===== Exercise data
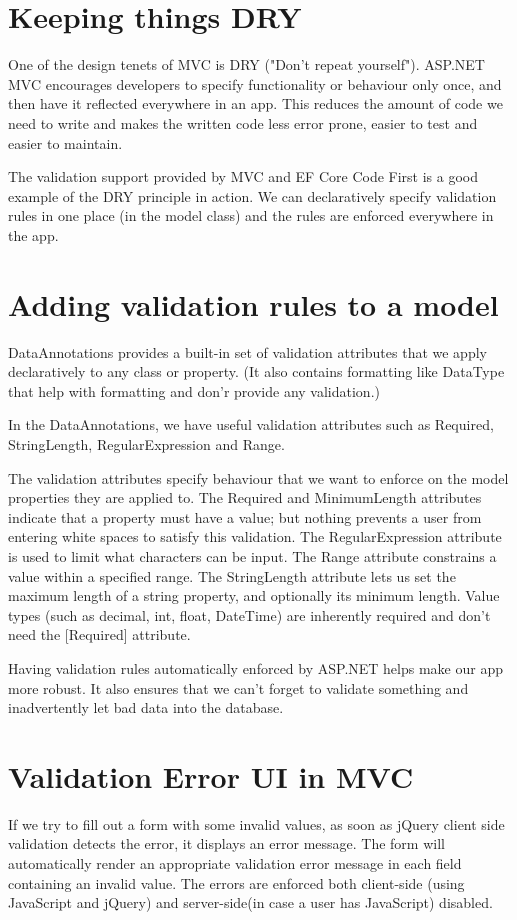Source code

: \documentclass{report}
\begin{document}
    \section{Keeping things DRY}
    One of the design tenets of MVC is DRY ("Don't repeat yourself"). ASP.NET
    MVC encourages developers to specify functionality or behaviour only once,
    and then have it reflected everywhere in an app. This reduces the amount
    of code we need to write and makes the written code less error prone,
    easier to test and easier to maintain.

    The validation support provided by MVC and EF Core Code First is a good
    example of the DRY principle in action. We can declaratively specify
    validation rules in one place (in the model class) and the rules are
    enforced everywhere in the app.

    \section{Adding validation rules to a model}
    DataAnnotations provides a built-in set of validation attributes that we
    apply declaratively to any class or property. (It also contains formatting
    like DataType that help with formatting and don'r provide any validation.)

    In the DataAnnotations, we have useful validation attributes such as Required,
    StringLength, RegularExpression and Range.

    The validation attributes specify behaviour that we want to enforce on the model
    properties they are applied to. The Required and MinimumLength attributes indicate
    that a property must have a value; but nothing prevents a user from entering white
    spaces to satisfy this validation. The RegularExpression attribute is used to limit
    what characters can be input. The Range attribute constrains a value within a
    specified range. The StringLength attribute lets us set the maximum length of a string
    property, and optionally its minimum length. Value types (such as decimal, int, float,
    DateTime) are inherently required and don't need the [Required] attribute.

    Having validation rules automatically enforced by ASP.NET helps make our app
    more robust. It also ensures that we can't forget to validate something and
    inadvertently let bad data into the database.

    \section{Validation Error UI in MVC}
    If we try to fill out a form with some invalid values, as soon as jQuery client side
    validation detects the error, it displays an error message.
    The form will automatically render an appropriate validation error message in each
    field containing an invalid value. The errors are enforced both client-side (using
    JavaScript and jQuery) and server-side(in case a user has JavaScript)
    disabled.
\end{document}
==========
--- Brief ---
Repeat the lines of the listing above verbatim, beginning at its first line and ending at the line containing "MVC encourages developers", which is included. Omit pictures.

--- Worked solution ---
Source code

: \documentclass{report}
\begin{document}
    \section{Keeping things DRY}
    One of the design tenets of MVC is DRY ("Don't repeat yourself"). ASP.NET
    MVC encourages developers to specify functionality or behaviour only once,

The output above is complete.